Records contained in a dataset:
- Opening Delimiter -
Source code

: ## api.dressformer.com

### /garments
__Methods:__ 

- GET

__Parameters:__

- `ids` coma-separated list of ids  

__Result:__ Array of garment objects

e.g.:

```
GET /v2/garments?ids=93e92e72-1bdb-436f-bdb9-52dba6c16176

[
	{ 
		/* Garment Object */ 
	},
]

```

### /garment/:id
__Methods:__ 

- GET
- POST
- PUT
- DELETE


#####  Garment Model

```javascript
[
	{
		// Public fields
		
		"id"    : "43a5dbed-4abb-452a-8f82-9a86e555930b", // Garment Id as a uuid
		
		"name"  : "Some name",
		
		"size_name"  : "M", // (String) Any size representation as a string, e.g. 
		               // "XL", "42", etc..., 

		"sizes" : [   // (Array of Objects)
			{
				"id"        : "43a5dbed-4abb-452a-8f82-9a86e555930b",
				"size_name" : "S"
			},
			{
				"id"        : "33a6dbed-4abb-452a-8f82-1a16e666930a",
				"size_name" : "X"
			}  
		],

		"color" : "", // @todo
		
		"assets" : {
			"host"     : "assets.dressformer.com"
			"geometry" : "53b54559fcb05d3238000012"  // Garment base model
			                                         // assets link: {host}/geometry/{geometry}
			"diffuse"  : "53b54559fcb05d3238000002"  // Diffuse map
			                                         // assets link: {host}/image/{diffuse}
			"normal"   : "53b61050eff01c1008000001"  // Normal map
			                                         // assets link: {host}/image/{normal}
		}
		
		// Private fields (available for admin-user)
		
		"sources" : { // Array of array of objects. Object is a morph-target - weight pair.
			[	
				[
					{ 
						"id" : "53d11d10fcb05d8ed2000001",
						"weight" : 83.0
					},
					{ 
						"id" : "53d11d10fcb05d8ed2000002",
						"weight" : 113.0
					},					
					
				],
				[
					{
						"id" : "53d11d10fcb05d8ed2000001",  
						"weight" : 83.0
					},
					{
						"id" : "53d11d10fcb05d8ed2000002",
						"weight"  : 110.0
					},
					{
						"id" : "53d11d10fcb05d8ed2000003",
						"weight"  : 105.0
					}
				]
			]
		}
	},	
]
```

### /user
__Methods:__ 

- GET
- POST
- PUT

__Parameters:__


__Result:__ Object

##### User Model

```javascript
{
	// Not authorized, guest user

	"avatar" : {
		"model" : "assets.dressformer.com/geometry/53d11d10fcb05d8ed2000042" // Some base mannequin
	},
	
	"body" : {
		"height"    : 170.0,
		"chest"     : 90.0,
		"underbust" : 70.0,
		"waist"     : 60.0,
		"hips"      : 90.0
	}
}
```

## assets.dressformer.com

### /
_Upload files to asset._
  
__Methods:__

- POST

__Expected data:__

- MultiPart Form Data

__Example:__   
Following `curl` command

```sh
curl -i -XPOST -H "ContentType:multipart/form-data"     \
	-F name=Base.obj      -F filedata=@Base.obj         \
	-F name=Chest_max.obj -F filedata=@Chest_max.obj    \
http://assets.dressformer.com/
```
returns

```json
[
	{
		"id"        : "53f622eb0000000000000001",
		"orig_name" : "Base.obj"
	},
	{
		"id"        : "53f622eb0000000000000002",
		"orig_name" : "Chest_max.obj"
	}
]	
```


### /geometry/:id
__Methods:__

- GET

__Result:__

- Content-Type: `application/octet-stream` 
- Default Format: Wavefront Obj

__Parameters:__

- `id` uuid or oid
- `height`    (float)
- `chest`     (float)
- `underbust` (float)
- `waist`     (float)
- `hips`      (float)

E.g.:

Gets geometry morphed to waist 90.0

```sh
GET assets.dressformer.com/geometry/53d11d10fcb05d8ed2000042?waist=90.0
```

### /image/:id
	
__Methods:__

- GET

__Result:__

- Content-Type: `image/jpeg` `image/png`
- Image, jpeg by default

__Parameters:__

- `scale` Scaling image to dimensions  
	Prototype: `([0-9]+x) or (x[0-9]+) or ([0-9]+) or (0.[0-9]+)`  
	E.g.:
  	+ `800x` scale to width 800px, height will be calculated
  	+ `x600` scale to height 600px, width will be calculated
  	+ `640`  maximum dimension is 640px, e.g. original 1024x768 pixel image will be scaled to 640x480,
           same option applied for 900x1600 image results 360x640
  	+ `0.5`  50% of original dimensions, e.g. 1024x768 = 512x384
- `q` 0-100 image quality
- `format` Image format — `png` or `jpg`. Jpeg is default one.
- Closing Delimiter -
Which of the lines above contain "dressformer"? Return them all.

: ## api.dressformer.com
			"host"     : "assets.dressformer.com"
		"model" : "assets.dressformer.com/geometry/53d11d10fcb05d8ed2000042" // Some base mannequin
## assets.dressformer.com
http://assets.dressformer.com/
GET assets.dressformer.com/geometry/53d11d10fcb05d8ed2000042?waist=90.0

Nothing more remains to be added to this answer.